Na prowincji królują skutery (często elektryczne), motocykle i pojazdy chińskiej produkcji o trudnych do wymówienia nazwach. Spotkać można też mnóstwo samoróbek - dziwacznych pojazdach, które po bliższym przyjrzeniu się im okazują się bardzo praktyczne.
Oczywiście nikt z domorosłych chińskich konstruktorów nie troszczy się zbytnio o estetyczne walory swoich pojazdów. Chińczycy są mobilni i do bólu praktyczni. Jeśli dysponują motocyklem, a muszą transportować np. kury na targ - dobudowują z tyłu motoru klatki i sprawa załatwiona.
Jeśli trzeba przewieźć kilkaset kg bananów czy kilkanaście worków z warzywami - motocykl znakomicie się do tego nada. Oczywiście nikt nie zaprząta sobie głowy takimi drobiazgami jak np. bezpieczeństwo konstrukcji czy ładowność pojazdu.
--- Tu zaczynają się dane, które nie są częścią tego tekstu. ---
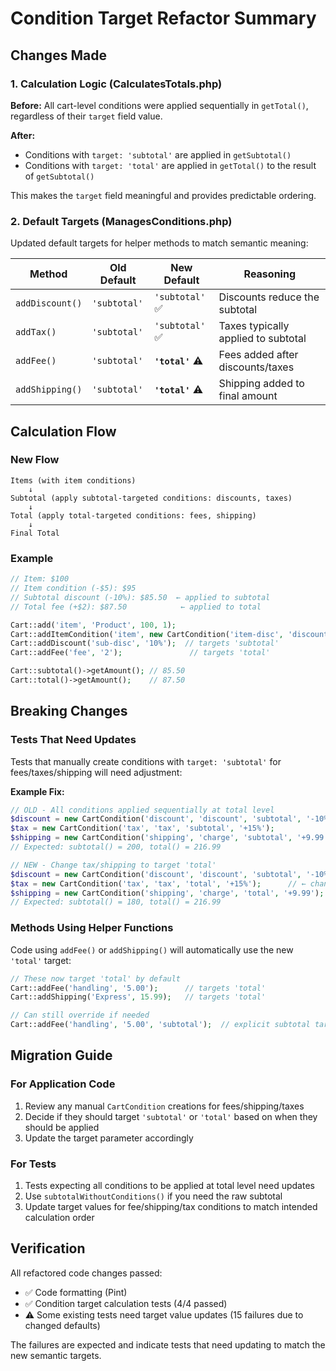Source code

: # Condition Target Refactor Summary

## Changes Made

### 1. Calculation Logic (CalculatesTotals.php)
**Before:** All cart-level conditions were applied sequentially in `getTotal()`, regardless of their `target` field value.

**After:** 
- Conditions with `target: 'subtotal'` are applied in `getSubtotal()`
- Conditions with `target: 'total'` are applied in `getTotal()` to the result of `getSubtotal()`

This makes the `target` field meaningful and provides predictable ordering.

### 2. Default Targets (ManagesConditions.php)
Updated default targets for helper methods to match semantic meaning:

| Method | Old Default | New Default | Reasoning |
|--------|-------------|-------------|-----------|
| `addDiscount()` | `'subtotal'` | `'subtotal'` ✅ | Discounts reduce the subtotal |
| `addTax()` | `'subtotal'` | `'subtotal'` ✅ | Taxes typically applied to subtotal |
| `addFee()` | `'subtotal'` | **`'total'`** ⚠️ | Fees added after discounts/taxes |
| `addShipping()` | `'subtotal'` | **`'total'`** ⚠️ | Shipping added to final amount |

## Calculation Flow

### New Flow
```
Items (with item conditions)
    ↓
Subtotal (apply subtotal-targeted conditions: discounts, taxes)
    ↓
Total (apply total-targeted conditions: fees, shipping)
    ↓
Final Total
```

### Example
```php
// Item: $100
// Item condition (-$5): $95
// Subtotal discount (-10%): $85.50  ← applied to subtotal
// Total fee (+$2): $87.50            ← applied to total

Cart::add('item', 'Product', 100, 1);
Cart::addItemCondition('item', new CartCondition('item-disc', 'discount', 'item', '-5'));
Cart::addDiscount('sub-disc', '10%');  // targets 'subtotal'
Cart::addFee('fee', '2');               // targets 'total'

Cart::subtotal()->getAmount(); // 85.50
Cart::total()->getAmount();    // 87.50
```

## Breaking Changes

### Tests That Need Updates

Tests that manually create conditions with `target: 'subtotal'` for fees/taxes/shipping will need adjustment:

**Example Fix:**
```php
// OLD - All conditions applied sequentially at total level
$discount = new CartCondition('discount', 'discount', 'subtotal', '-10%');
$tax = new CartCondition('tax', 'tax', 'subtotal', '+15%');
$shipping = new CartCondition('shipping', 'charge', 'subtotal', '+9.99');
// Expected: subtotal() = 200, total() = 216.99

// NEW - Change tax/shipping to target 'total'
$discount = new CartCondition('discount', 'discount', 'subtotal', '-10%');
$tax = new CartCondition('tax', 'tax', 'total', '+15%');      // ← changed
$shipping = new CartCondition('shipping', 'charge', 'total', '+9.99');  // ← changed
// Expected: subtotal() = 180, total() = 216.99
```

### Methods Using Helper Functions
Code using `addFee()` or `addShipping()` will automatically use the new `'total'` target:

```php
// These now target 'total' by default
Cart::addFee('handling', '5.00');      // targets 'total'
Cart::addShipping('Express', 15.99);   // targets 'total'

// Can still override if needed
Cart::addFee('handling', '5.00', 'subtotal');  // explicit subtotal target
```

## Migration Guide

### For Application Code
1. Review any manual `CartCondition` creations for fees/shipping/taxes
2. Decide if they should target `'subtotal'` or `'total'` based on when they should be applied
3. Update the target parameter accordingly

### For Tests
1. Tests expecting all conditions to be applied at total level need updates
2. Use `subtotalWithoutConditions()` if you need the raw subtotal
3. Update target values for fee/shipping/tax conditions to match intended calculation order

## Verification

All refactored code changes passed:
- ✅ Code formatting (Pint)
- ✅ Condition target calculation tests (4/4 passed)
- ⚠️ Some existing tests need target value updates (15 failures due to changed defaults)

The failures are expected and indicate tests that need updating to match the new semantic targets.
Nie widać także sytuacji, aby chińska policja specjalnie interesowała się pojazdami-samoróbkami i ich kierowcami. Jeśli np. skuterem podróżuje chińska rodzina składająca się z czwórki dzieci, taty i mamy to widocznie mają ważny powód, aby podróżować razem i nie należy im w tym przeszkadzać.
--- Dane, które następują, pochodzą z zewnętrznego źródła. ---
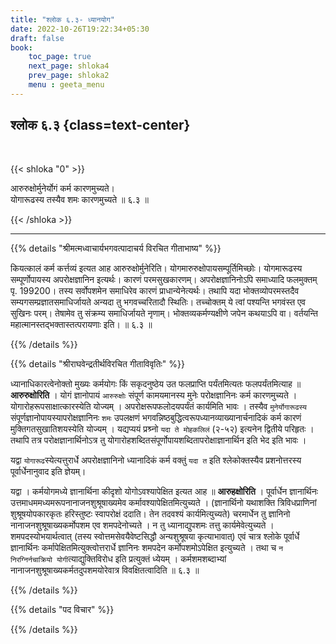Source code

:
 ```yaml
---
title: "श्लोक ६.३- ध्यानयोग"
date: 2022-10-26T19:22:34+05:30
draft: false
book:
    toc_page: true
    next_page: shloka4
    prev_page: shloka2
    menu : geeta_menu
---
```




## श्लोक ६.३ {class=text-center}

<br/>

{{< shloka  "0"  >}}

आरुरुक्षोर्मुनेर्योगं कर्म कारणमुच्यते।    
योगारूढस्य तस्यैव शमः कारणमुच्यते ॥ ६.३ ॥

{{< /shloka >}}

---


{{% details "श्रीमत्मध्वाचार्यभगवत्पादाचर्य विरचित  गीताभाष्य" %}}

कियत्कालं कर्म कर्त्तव्यं इत्यत आह आरुरुक्षोर्मुनेरिति। 
योगमारुरुक्षोपायसम्पूर्तिमिच्छोः। योगमारूढस्य सम्पूर्णोपायस्य अपरोक्षज्ञानिन 
इत्यर्थः। कारणं परमसुखकारणम्। अपरोक्षज्ञानिनोऽपि समाध्यादि फलमुक्तम् पृ.
199200। तस्य सर्वोपशमेन समाधिरेव कारणं प्राधान्येनेत्यर्थः। तथापि यदा 
भोक्तव्योपरमस्तदैव सम्यगसम्प्रज्ञातसमाधिर्जायते अन्यदा तु भगवच्चरितादौ 
स्थितिः। तच्चोक्तम् ये त्वां पश्यन्ति भगवंस्त एव सुखिनः परम्। तेषामेव तु 
संक्रम्य समाधिर्जायते नृणाम्। भोक्तव्यकर्मण्यक्षीणे जपेन कथयाऽपि वा। 
वर्तयन्ति महात्मानस्तद्भक्तास्तत्परायणाः इति। ॥ ६.३ ॥

{{% /details %}}



{{% details "श्रीराघवेन्द्रतीर्थविरचित गीताविवृतिः" %}}

ध्यानाधिकारत्वेनोक्तो मुख्यः कर्मयोगः किं सकृदनुष्ठेय उत फलप्राप्ति
पर्यंतमित्यतः फलपर्यंतमित्याह ॥ **आरुरुक्षोरिति** । योगं ज्ञानोपायं 
`आरुरुक्षोः` संपूर्ण कामयमानस्य मुनेः परोक्षज्ञानिनः कर्म कारणमुच्यते ।
योगारोहरूपसाक्षात्कारस्येति योज्यम्‌ । अपरोक्षरूपफलोदयपर्यंतं कार्यमिति
भावः । तस्यैव `मुनेर्योगारूढस्य` संपूर्णज्ञानोपायस्यापरोक्षज्ञानिनः `शमः` उपलक्षणं
भगवन्निष्ठबुद्धित्वरूपध्यानव्याख्यानार्चनादिकं कर्म  कारणं
मुक्तिगतसुखातिशयस्येति योज्यम्‌ । यद्यप्ययं प्रश्र्नो 
`यदा ते मोहकलिलं` (२-५२) इत्यनेन द्वितीये परिहृतः । तथापि तत्र
परोक्षज्ञानार्थिनोऽत्र तु योगारोहशब्दितसंपूर्णोपायशब्दितापरोक्षाज्ञानार्थिन
इति भेद इति भावः ।   

यद्वा `योगारूढ`स्येत्यत्तुरार्धे अपरोक्षज्ञानिनो ध्यानादिकं
कर्म वक्तुं `यदा त` इति श्लेकोक्तस्यैव प्रशनोत्तरस्य पूर्वार्धेनानुवाद 
इति ज्ञेयम्‌।  

यद्वा । कर्मयोगमध्ये ज्ञानार्थिना कीदृशो योगोऽवश्यापेक्षित इत्यत आह
॥ **आरुहक्षोरिति** । पूर्वार्धेन ज्ञानार्थिनः 
उत्तमाधममध्यमरूपनानाजनशुश्रूषाख्यमेव कर्मावश्यापेक्षितमित्युच्यते । 
(ज्ञानार्थिनो यथाशक्ति त्रिविधप्राणिनां शुश्रूषयोपकारकृतः हरिस्तुष्टः 
स्वापरोक्षं ददाति। तेन तदवश्यं कार्यमित्युच्यते) चरमार्धेन तु ज्ञानिनो 
नानाजनशुश्रूषाख्यकर्मोपशम एव शमपदेनोच्यते । न तु ध्यानाद्युपशमः 
तत्तु कार्यमेवेत्युच्यते । शमपदस्योभयार्थत्वात्‌ 
(तस्य स्वोत्तमसेवयैवेष्टसिद्धौ अन्यशुश्रूषया
कृत्याभावात्‌) एवं चात्र श्लोके पूर्वार्धे  ज्ञानार्थिनः 
कर्मापेक्षितमित्युक्त्वोत्तरार्धे ज्ञानिनः शमपदेन 
कर्मोपशमोऽपेक्षित इत्युच्यते । तथा च 
`न निरग्निर्नचाक्रियो योगी`त्याद्युक्तिविरोध इति प्रत्युक्तं ध्येयम्‌ । 
कर्मशमशब्दाभ्यां नानाजनशुश्रूषाख्यकर्मतदुपशमयोरेवात्र विवक्षितत्वादिति ॥ ६.३ ॥


{{% /details %}}



{{% details "पद विचार" %}}


{{% /details %}}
Co ciekawe, mimo potencjalnych zagrożeń na drogach i ulicach chińskiej prowincji niezby często widzi się wypadki. Ruch jest gęsty, nieuporządkowany, pojazdy dziwaczne, ale jakoś to wszystko koegzystuje ze sobą, nikt nikomu nie wygraża, nie zajeżdża drogi - słowem azjatycka uprzejmość.